Dr Godwin Uyi Ojo, Executive Director, Environmental Rights Action/Friends of the Earth Nigeria (ERA/FoEN), says at the public presentation of a book titled “Nigeria Beyond Oil – Pathway to a Post-petroleum Economy” in Lagos on Tuesday, December 6, 2016 that Nigeria should look beyond oil not only to diversify its economy in the face of dwindling global demand for the product, but also to save the environment
Why are we talking about a post-petroleum Nigeria at this time? The answer is simple but also very complex.
It is no longer news that our nation is passing through very hard times. The failure of successive administrations to save for the rainy day, slide in international oil prices from over $100 to less than $40 per barrel, bombing of oil pipelines across the Niger Delta, among others, have pushed us into the recession we now find ourselves in.
But this development did not come without warning. While Nigeria basked in the euphoria of being Africa’s largest oil producer and the sixth largest oil producing country in the world, experts warned that the era of cheap oil would soon end. The International Energy Agency (IAE) had warned of late that global oil demand would slow from a five year high of 1.8 mbpd in 2015 to 1.2 mbpd in 2016 with grave impacts on investments in oil exploration and production.
The slump in oil prices led to a sharp drop in Nigeria’s foreign reserves from $36.5 billion in 2014 to $28.7 billion in December 2015 and less than $27 billion in January 2016. A gloomy picture is painted for the end of 2016. Within this period, capital and recurrent expenditure has also dipped to the point where states can no longer meet salary obligations. Even a N359.4 billion bail-out from the federal government in 2015 to help the states meet their obligation has not tipped the situation.
Evidently, Nigeria is now at cross roads. Oil dependency has not helped the nation but has only fueled conflict, corruption, pollution, and wastage while contributing to climate change and the destruction of lives and rural livelihoods. It is now a painful lesson that a whopping $1 billion will be required for the initial take off of the clean-up of Ogoni according to the UNEP assessment report and recommendations. Since 2011 when the Federal Government accepted the report, not a drop of oil has been cleaned up. The sum of $100 billion initial take-off grant is required for the clean-up of the entire Niger Delta. In spite of the huge oil revenue, poor infrastructural development, gap of inequalities and social disparity is on the rise in Nigeria being one of the highest in the world.

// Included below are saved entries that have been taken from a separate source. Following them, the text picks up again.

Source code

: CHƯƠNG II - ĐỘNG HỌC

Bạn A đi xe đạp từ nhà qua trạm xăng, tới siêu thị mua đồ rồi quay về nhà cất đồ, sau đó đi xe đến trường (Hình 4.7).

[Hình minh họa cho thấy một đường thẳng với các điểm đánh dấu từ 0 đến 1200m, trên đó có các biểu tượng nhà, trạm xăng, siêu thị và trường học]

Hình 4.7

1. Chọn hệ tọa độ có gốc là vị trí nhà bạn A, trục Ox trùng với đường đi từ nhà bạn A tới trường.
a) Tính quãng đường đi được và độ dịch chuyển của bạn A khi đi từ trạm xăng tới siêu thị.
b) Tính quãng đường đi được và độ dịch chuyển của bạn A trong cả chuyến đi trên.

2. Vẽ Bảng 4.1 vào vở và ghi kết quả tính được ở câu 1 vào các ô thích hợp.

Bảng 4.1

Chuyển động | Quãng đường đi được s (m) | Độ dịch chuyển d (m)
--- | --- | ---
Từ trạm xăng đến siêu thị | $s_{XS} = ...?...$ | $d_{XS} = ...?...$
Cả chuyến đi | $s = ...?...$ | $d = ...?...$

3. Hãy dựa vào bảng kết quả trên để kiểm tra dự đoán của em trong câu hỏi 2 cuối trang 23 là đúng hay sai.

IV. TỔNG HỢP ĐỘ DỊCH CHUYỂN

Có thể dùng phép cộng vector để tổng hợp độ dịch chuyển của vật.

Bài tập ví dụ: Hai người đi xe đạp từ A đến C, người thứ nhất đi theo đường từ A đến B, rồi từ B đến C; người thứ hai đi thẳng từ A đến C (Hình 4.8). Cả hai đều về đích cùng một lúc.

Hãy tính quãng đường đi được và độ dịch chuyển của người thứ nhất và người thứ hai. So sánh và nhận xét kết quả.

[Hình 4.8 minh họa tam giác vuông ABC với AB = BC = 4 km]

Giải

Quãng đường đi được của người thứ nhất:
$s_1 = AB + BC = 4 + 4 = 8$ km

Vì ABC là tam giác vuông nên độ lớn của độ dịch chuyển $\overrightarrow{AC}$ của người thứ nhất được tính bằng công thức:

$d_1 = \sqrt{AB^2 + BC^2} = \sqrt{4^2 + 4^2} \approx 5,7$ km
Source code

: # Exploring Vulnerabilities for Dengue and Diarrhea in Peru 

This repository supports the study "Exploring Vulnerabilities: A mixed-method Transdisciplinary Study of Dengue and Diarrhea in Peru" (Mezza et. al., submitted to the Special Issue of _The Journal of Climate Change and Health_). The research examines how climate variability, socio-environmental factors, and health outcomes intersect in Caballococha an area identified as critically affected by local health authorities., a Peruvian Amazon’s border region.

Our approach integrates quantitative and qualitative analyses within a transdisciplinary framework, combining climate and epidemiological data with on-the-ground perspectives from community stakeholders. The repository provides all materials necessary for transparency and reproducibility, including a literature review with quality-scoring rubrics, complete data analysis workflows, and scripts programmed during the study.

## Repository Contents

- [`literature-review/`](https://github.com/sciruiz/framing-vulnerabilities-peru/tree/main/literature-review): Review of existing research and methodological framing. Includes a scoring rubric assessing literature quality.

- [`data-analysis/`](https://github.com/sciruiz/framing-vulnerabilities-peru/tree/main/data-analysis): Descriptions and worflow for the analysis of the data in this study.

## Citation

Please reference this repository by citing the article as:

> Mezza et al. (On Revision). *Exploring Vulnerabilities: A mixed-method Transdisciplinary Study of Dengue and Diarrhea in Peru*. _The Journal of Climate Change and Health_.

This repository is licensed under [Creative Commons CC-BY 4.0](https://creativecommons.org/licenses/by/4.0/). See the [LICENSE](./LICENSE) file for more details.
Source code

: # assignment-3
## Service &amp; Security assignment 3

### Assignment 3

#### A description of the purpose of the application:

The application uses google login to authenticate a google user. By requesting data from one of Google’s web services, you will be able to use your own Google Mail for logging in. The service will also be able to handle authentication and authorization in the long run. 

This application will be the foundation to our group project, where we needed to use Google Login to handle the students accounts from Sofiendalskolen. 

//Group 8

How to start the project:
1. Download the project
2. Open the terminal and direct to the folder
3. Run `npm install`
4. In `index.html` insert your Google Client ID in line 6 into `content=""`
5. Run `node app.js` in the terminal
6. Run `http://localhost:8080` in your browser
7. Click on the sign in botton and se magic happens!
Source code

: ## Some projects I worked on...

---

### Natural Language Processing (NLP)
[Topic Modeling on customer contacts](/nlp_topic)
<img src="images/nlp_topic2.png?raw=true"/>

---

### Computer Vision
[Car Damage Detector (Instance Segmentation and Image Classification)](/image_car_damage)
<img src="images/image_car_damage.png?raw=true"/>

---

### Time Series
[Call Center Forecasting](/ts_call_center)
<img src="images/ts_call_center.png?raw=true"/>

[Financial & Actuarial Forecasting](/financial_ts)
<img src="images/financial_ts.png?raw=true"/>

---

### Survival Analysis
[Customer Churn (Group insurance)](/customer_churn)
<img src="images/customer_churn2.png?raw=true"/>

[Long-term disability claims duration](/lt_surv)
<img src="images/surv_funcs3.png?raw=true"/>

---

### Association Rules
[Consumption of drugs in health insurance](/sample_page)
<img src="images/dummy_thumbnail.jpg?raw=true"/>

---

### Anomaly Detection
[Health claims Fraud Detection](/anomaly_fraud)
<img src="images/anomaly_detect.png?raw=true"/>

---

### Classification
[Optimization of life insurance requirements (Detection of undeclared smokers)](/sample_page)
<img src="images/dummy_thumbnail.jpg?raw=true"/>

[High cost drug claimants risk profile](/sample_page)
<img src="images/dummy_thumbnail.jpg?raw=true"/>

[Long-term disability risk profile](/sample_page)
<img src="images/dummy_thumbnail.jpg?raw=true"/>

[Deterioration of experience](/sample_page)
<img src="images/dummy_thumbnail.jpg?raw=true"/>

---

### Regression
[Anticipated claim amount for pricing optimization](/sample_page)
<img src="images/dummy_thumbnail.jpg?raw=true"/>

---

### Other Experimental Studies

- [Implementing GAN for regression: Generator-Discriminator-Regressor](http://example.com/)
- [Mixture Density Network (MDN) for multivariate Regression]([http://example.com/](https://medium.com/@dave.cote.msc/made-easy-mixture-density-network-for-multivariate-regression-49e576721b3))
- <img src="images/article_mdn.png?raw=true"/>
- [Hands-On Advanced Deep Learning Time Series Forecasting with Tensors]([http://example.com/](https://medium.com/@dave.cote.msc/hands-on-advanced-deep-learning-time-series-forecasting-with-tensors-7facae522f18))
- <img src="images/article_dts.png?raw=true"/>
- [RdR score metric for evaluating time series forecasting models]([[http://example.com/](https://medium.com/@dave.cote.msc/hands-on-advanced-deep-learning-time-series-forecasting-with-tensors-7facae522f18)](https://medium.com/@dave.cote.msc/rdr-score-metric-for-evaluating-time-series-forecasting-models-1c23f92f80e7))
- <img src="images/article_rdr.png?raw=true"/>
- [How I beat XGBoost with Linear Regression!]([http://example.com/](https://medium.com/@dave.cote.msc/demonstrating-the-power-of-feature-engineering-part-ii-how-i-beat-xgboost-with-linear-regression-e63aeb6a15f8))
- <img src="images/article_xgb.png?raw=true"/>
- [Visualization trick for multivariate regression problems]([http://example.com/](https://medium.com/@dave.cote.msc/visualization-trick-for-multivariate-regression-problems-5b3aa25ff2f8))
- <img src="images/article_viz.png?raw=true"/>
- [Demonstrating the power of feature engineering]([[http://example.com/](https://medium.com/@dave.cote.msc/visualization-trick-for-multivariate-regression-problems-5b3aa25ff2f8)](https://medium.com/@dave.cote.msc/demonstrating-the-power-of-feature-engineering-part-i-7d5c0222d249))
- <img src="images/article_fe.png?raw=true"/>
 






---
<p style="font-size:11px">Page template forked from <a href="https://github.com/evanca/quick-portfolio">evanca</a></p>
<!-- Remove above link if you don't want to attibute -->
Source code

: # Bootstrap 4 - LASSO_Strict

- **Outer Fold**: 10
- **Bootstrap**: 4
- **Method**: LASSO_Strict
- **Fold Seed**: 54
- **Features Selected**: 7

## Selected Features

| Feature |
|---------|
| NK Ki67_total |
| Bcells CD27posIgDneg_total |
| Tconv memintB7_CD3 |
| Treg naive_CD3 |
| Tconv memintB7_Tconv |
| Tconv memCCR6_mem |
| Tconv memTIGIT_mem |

The Book: Nigeria Beyond Oil
The book therefore responds to the question of what development pathway we should follow to get the nation out of the woods. It seeks to align national development goal to the global shift from fossil fuel dependence to cleaner and efficient fuels such as solar and wind energy that abounds in Nigeria.
It also reiterates ERA/FoEN position of economic decarbonisation by 2050: Let’s leave oil in the soil and plan the economy as if oil resources are already exhausted. Let’s transit from oil dependency to safe and decentralised renewable alternatives of community controlled energy systems such that communities are co-producers and suppliers as well as beneficiaries from renewable energy investment in mini-grids and non-grid systems.
For this change to occur, the book make the case for funding divestment from oil exploration and development and the removal of loans, grants and subsidies to be invested in renewable energy development and infrastructure that should attract zero tariff. It also advances legislative backing to increase Nigeria’s energy mix and revenue from non-oil revenue sources. It draws attention to the issues of natural resource governance, its inclusiveness and sustainability and the need for policy and institutional change to support an energy transition from oil dependency to alternatives in renewable sources.
It promotes the cause of sustainable management and conservation of resources including the rights of nature and citizen’s rights to protect it, right to safe, healthy environment, protection of forested landscapes and livelihoods, enforcement of extant laws for environmental crimes, and transparency and accountability issues. In particular, agricultural development should not be to promote large scale agro-business and land grabbing but to support local small scale farmers facing displacement and equip them with post-harvest infrastructure for the added value to stem food deficits and supply from areas of surplus to areas of needs.
The recommendations in this book will assist policy makers in re-framing resource governance in Nigeria and build policy frameworks for post-oil Nigeria. Let’s protect the environment. The environment is our life.